The second sub-problem is to select \(k \) events that maximize the overall node coverage. This task maps to the maximum set-cover problem, and it can be approximated using a standard greedy algorithm. To speed up further our algorithm, we also propose a search strategy that avoids evaluating candidate events at all possible tree roots, but heuristically selects the most promising ones.

Example 1

Consider the email communication network of a company, such as the one shown in Fig. 1. The interaction network is shown in Fig. 1(a) and the corresponding interaction meta-graph in Fig. 1(b). The edges between interactions (2, 4), (1, 2), (2, 3) in Fig. 1(b) are examples of edge types broadcast, relay, and reply, respectively. In this toy example there are two main events. (i) progress: The ceo asks a project manager (pm) about progress on a project, and the pm forwards the request to team members 1 (tm1) and 2 (tm2). Later, tm1 reports back to pm, who in turn reports back to ceo. The information flow of this event follows the interactions \(1 \rightarrow 2 \rightarrow 3 \rightarrow 4\). (ii) suggestion: Motivated by the first event, tm2 comes up with some suggestion, which she sends to pm. The pm finds the suggestion useful and forwards it to ceo. The information flow of this second event is \(5 \rightarrow 6\). A third event, football, is smaller in size, and it is not included in the top-2 events. Note that due to time ordering of the interactions, the interaction meta-graph \(G\) is a directed acyclic graph.

The problem considered in this paper has many applications in different domains. In our experimental evaluation, we focus on analyzing textual data in social media. We experiment with one email dataset (Enron) and three Twitter datasets. We provide a comparison of the different approaches, as well as many examples in which our methods discover meaningful events.

The contributions of this paper are summarized as follows¹:

• We propose a novel formulation for the problem of discovering events that are temporally and topically coherent in interaction networks, such as, online communication networks.

• We present a transformation of the interaction network to an interaction meta-graph, which captures temporal and topical association of interactions as well as the information flow in the network. This transformation helps to provide a cleaner abstraction to the event-detection problem.

• For the problem of finding high-volume events while satisfying constraints of temporal and topical coherence we present and we evaluate three different algorithms: a greedy approach, a dynamic-programming algorithm, and an adaptation to an existing approximation algorithm.

• We address the problem of finding the top-\(k \) events that summarize the network activity.

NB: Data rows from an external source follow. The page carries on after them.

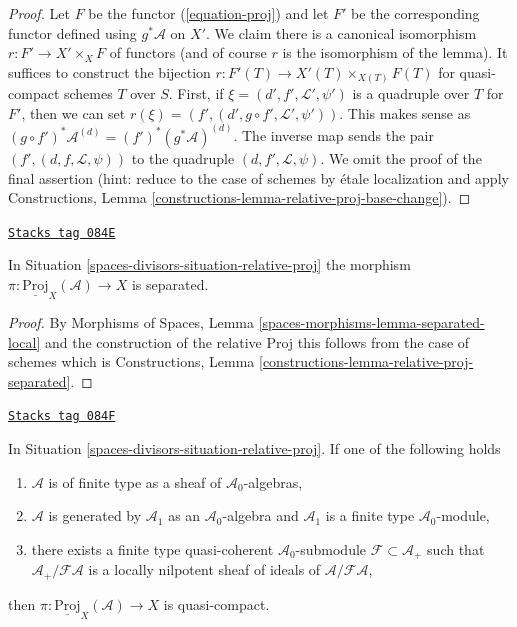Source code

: \begin{proof}
Let $F$ be the functor (\ref{equation-proj}) and let $F'$ be the
corresponding functor defined using $g^*\mathcal{A}$ on $X'$.
We claim there is a canonical isomorphism $r : F' \to X' \times_X F$
of functors (and of course $r$ is the isomorphism of the lemma).
It suffices to construct the bijection
$r : F'(T) \to X'(T) \times_{X(T)} F(T)$ for quasi-compact schemes $T$
over $S$. First, if $\xi = (d', f', \mathcal{L}', \psi')$ is a
quadruple over $T$ for $F'$, then we can set
$r(\xi) = (f', (d', g \circ f', \mathcal{L}', \psi'))$. This makes sense
as $(g \circ f')^*\mathcal{A}^{(d)} = (f')^*(g^*\mathcal{A})^{(d)}$.
The inverse map sends the pair $(f', (d, f, \mathcal{L}, \psi))$
to the quadruple $(d, f', \mathcal{L}, \psi)$. We omit the proof
of the final assertion (hint: reduce to the case of schemes by \'etale
localization and apply Constructions, Lemma
\ref{constructions-lemma-relative-proj-base-change}).
\end{proof}

\begin{lemma}
\label{spaces-divisors-lemma-relative-proj-separated}
\href{https://stacks.math.columbia.edu/tag/084E}{\texttt{Stacks tag 084E}}

In Situation \ref{spaces-divisors-situation-relative-proj} the morphism
$\pi : \underline{\text{Proj}}_X(\mathcal{A}) \to X$
is separated.
\end{lemma}

\begin{proof}
By Morphisms of Spaces, Lemma \ref{spaces-morphisms-lemma-separated-local}
and the construction of the relative Proj this follows from the
case of schemes which is
Constructions, Lemma \ref{constructions-lemma-relative-proj-separated}.
\end{proof}

\begin{lemma}
\label{spaces-divisors-lemma-relative-proj-quasi-compact}
\href{https://stacks.math.columbia.edu/tag/084F}{\texttt{Stacks tag 084F}}

In Situation \ref{spaces-divisors-situation-relative-proj}. If one of the following holds
\begin{enumerate}
\item $\mathcal{A}$ is of finite type as a sheaf of
$\mathcal{A}_0$-algebras,
\item $\mathcal{A}$ is generated by $\mathcal{A}_1$ as an
$\mathcal{A}_0$-algebra and $\mathcal{A}_1$ is a finite type
$\mathcal{A}_0$-module,
\item there exists a finite type quasi-coherent $\mathcal{A}_0$-submodule
$\mathcal{F} \subset \mathcal{A}_{+}$ such that
$\mathcal{A}_{+}/\mathcal{F}\mathcal{A}$ is a locally nilpotent
sheaf of ideals of $\mathcal{A}/\mathcal{F}\mathcal{A}$,
\end{enumerate}
then $\pi : \underline{\text{Proj}}_X(\mathcal{A}) \to X$ is quasi-compact.
\end{lemma}

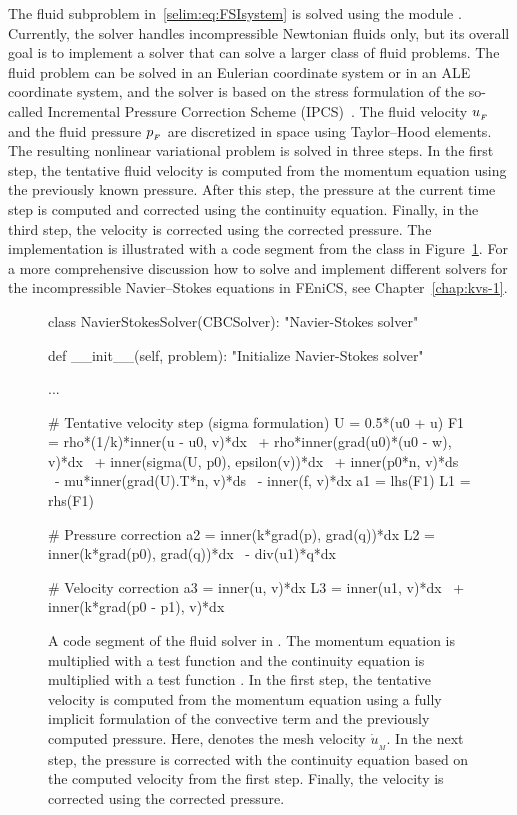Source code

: The fluid subproblem in~\eqref{selim:eq:FSIsystem} is solved using the
 module . Currently, the solver
handles incompressible Newtonian fluids only, but its overall goal is
to implement a solver that can solve a larger class of fluid problems.
The fluid problem can be solved in an Eulerian coordinate system or in
an ALE coordinate system, and the solver is based on the stress
formulation of the so-called Incremental Pressure Correction Scheme
(IPCS)~\citep{Goda1979}. The fluid velocity $u_{_{F}}$ and the fluid
pressure $p_{_{F}}$ are discretized in space using Taylor--Hood
elements. The resulting nonlinear variational problem is solved in
three steps. In the first step, the tentative fluid velocity is
computed from the momentum equation using the previously known
pressure. After this step, the pressure at the current time step is
computed and corrected using the continuity equation. Finally, in the
third step, the velocity is corrected using the corrected pressure.
The implementation is illustrated with a code segment from the class
 in Figure~\ref{selim:fig:fluidsolver}. For
a more comprehensive discussion how to solve and implement different
solvers for the incompressible Navier--Stokes equations in FEniCS, see
Chapter~\ref{chap:kvs-1}.
\begin{figure}
\begin{center}
\begin{python}
 class NavierStokesSolver(CBCSolver):
    "Navier-Stokes solver"

   def __init__(self, problem):
        "Initialize Navier-Stokes solver"

        ...

        # Tentative velocity step (sigma formulation)
        U = 0.5*(u0 + u)
        F1 = rho*(1/k)*inner(u - u0, v)*dx \
           + rho*inner(grad(u0)*(u0 - w), v)*dx \
           + inner(sigma(U, p0), epsilon(v))*dx \
           + inner(p0*n, v)*ds \
           - mu*inner(grad(U).T*n, v)*ds \
           - inner(f, v)*dx
        a1 = lhs(F1)
        L1 = rhs(F1)

        # Pressure correction
        a2 = inner(k*grad(p), grad(q))*dx
        L2 = inner(k*grad(p0), grad(q))*dx \
           - div(u1)*q*dx

        # Velocity correction
        a3 = inner(u, v)*dx
        L3 = inner(u1, v)*dx \
           + inner(k*grad(p0 - p1), v)*dx
\end{python}
\caption{A code segment of the fluid solver in . The
  momentum equation is multiplied with a test function  and
  the continuity equation is multiplied with a test function
  \emp{q}. In the first step, the tentative velocity is computed
  from the momentum equation using a fully implicit formulation of the
  convective term and the previously computed pressure. Here, 
  denotes the mesh velocity $\dot{u}_{_{M}}$. In the next step, the
  pressure is corrected with the continuity equation based on the
  computed velocity \emp{u1} from the first step. Finally, the
  velocity is corrected using the corrected pressure.}
\label{selim:fig:fluidsolver}
\end{center}
\end{figure}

The classic greedy algorithm is the standard way to approach this problem, but here, to speed-up the computations, we also propose and evaluate a search strategy that avoids construction of candidate events at all possible tree roots, but adaptively selects the most promising ones.

• We compare and analyze our algorithms on both synthetic and real datasets, such as Twitter and email communication. We show that our methods are able to detect meaningful temporal events.

2 Related Work

Phrase-based event detection. The problem of detecting events in social media has attracted significant attention. Leskovec et al. [14] and Yang et al. [20] treat events as short, distinctive phrases that propagate relatively intact through in a network. Their work offers a graph formulation for clustering variants of phrases based on string edit distance. Although their objective is similar to ours, there are significant differences. First, our methods focus on interaction networks, aiming to capture information flows in communication networks, rather than action networks. Second, we explicitly impose topic-coherence constraints, where the edit distance is insufficient for this goal. Third, instead of representing events by phrases, we derive higher-level representation using topic terms.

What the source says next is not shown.